Intro to IoT Hacking w/ Rick Wisser and Dave Fletcher
October 8 @ 10:30 am – October 9 @ 7:00 pm EDT
Instructor: Rick Wisser and Dave Fletcher
Course Length: 16 Hours
Includes: Twelve months of complimentary access to the Antisyphon Cyber Range and certificate of participation.
Please note – this class is in-person only, therefore it will not be streamed and no recording will be available.
Class Dates | Class Times |
---|---|
Tuesday, October 8th, 2024: | 8:30 AM – 5:00 PM MT |
Wednesday, October 9th, 2024: | 8:30 AM – 5:00 PM MT |
These classes are a part of Wild West Hackin’ Fest 2024 . Conference occurs both virtually and in person. For more information about the conference visit our website!
Clicking on the button above will take you
to our registration page on the website.
Pricing:
Course Description
As we move further and further into the age of the Internet of Things (IoT) we are increasingly surrounded by devices that collect, analyze, and share information about the world around us. IoT devices are currently being developed and deployed to optimize processes, analyze natural phenomenon, diagnose and treat medical conditions, automate mundane tasks, and create additional conveniences for the human race. Some of these devices simply over share information that we may consider private. Others may be subverted to pose a threat to society or personal safety.
The crowd-funding and maker movements have also spawned a new class of non-traditional hardware development revenue streams. This rapid prototyping and rush to market environment is excellent for innovation. However, initial offerings may be completely void of security features. In the hardware world, lack of security features can be very difficult, if not impossible, to overcome. Once a device makes it into the hands of consumers, it may remain in service with latent vulnerabilities for a very long period of time. Typical consumers also lack the ability to distinguish between secure and insecure alternatives existing in the market. In many cases, the deciding factor driving purchase is device cost.
As a result, the security community must begin to understand and develop test methodologies for these types of devices so vulnerabilities can be discovered and communicated in the same responsible nature that occurs in the general computing world.

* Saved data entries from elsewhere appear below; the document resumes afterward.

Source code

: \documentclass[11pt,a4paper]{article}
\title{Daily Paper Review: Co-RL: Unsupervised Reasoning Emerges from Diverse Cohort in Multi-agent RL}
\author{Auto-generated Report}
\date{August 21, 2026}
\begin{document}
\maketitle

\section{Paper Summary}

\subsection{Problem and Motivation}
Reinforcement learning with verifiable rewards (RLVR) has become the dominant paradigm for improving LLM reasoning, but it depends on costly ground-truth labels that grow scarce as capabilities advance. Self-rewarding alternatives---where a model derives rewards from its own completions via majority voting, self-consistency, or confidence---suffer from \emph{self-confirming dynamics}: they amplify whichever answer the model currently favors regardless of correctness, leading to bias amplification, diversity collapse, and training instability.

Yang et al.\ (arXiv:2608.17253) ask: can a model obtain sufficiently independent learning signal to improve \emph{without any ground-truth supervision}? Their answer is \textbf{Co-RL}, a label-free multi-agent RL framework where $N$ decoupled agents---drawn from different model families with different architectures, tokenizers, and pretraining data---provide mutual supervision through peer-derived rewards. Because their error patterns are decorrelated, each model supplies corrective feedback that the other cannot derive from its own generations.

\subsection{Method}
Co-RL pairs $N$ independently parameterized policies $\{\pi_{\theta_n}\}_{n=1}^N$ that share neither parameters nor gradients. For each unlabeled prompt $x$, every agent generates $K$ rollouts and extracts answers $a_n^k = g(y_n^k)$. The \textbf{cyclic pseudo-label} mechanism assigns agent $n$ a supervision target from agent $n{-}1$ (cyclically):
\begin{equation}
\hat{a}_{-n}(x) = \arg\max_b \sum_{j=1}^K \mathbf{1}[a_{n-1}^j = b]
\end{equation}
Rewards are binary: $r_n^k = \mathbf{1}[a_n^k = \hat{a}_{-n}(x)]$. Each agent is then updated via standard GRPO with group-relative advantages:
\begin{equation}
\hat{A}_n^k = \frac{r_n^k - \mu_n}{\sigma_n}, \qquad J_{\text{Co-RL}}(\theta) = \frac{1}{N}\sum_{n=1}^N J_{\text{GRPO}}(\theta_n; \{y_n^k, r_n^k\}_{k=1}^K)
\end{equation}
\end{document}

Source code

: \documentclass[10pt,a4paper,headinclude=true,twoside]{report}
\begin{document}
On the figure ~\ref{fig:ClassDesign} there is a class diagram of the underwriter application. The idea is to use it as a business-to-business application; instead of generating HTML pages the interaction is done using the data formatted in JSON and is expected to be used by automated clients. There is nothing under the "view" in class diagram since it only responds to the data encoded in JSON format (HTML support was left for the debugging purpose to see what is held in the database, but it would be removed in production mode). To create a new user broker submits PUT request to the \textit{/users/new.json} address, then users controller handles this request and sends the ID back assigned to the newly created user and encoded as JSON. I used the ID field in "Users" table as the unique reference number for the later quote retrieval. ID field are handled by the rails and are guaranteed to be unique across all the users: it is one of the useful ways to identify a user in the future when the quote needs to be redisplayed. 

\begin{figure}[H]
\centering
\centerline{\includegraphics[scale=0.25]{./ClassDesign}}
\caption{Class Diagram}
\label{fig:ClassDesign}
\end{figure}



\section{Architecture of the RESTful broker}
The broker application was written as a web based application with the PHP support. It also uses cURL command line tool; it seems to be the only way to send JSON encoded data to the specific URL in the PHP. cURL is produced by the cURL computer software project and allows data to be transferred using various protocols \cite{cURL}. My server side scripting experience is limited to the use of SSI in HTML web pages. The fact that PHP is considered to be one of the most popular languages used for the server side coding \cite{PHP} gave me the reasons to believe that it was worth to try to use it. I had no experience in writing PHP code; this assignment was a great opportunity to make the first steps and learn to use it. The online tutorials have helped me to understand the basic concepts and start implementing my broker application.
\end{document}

This course will serve as an introduction to IoT hacking, where we look at familiar devices and lay the groundwork for hardware security analysis.
Syllabus
In this two-day training class, the following course outline will be covered along with the opportunity to hack on several different IoT devices.
Hardware Identification
- Types of Hardware
- Electricity
- Safety
- Components
Tools
- Types of tooling.
- Applications of different tools.
Attack Surface Analysis
- Identifying the Attack Surfaces for specific devices.
- Types of Attack Surfaces.
Testing Methodology
- Reconnaissance
- Scanning
- Exploitation
- Post-Exploitation
Firmware Acquisition
- How to dump firmware from a device.
- Use of tools to acquire and analyze firmware.
Static Analysis
- Analysis of information collected from the device (code, firmware, etc.).
Dynamic Analysis
- Analysis while interacting with the device (webpage, SSH, Bluetooth, etc.).
Other Pentesting Disciplines
- How do they relate to IoT hacking.
Labs
- Lots of hands-on learning.
- Several labs that demonstrate other attack vectors which were not demonstrated during class.
Trainer & Author
Rick Wisser has been with the Black Hills Information Security (BHIS) team since 2015. He is a Security Analyst, GIAC Certified Incident Handler (GCIH), and a SANS NetWars Level 5 certificate holder. Rick has an associate degree in Electronic Technology and Computer Networking as well as a BS in Electrical Engineering.
David Fletcher has been working for Black Hills Information Security (BHIS) as a Security Analyst since 2015. He has spent most of his career working for the US Air Force and engaged in a variety of disciplines within the IT industry including boundary defense, web and application development, system administration, and offensive cyber research. David approaches penetration testing with a creative mind, treating each test as a puzzle and always exploring new methods of exploitation. He holds a BS in Electrical Engineering and an MS in Information Security Engineering from the SANS Technology Institute. Outside of work, David enjoys playing the guitar, hunting, and fishing.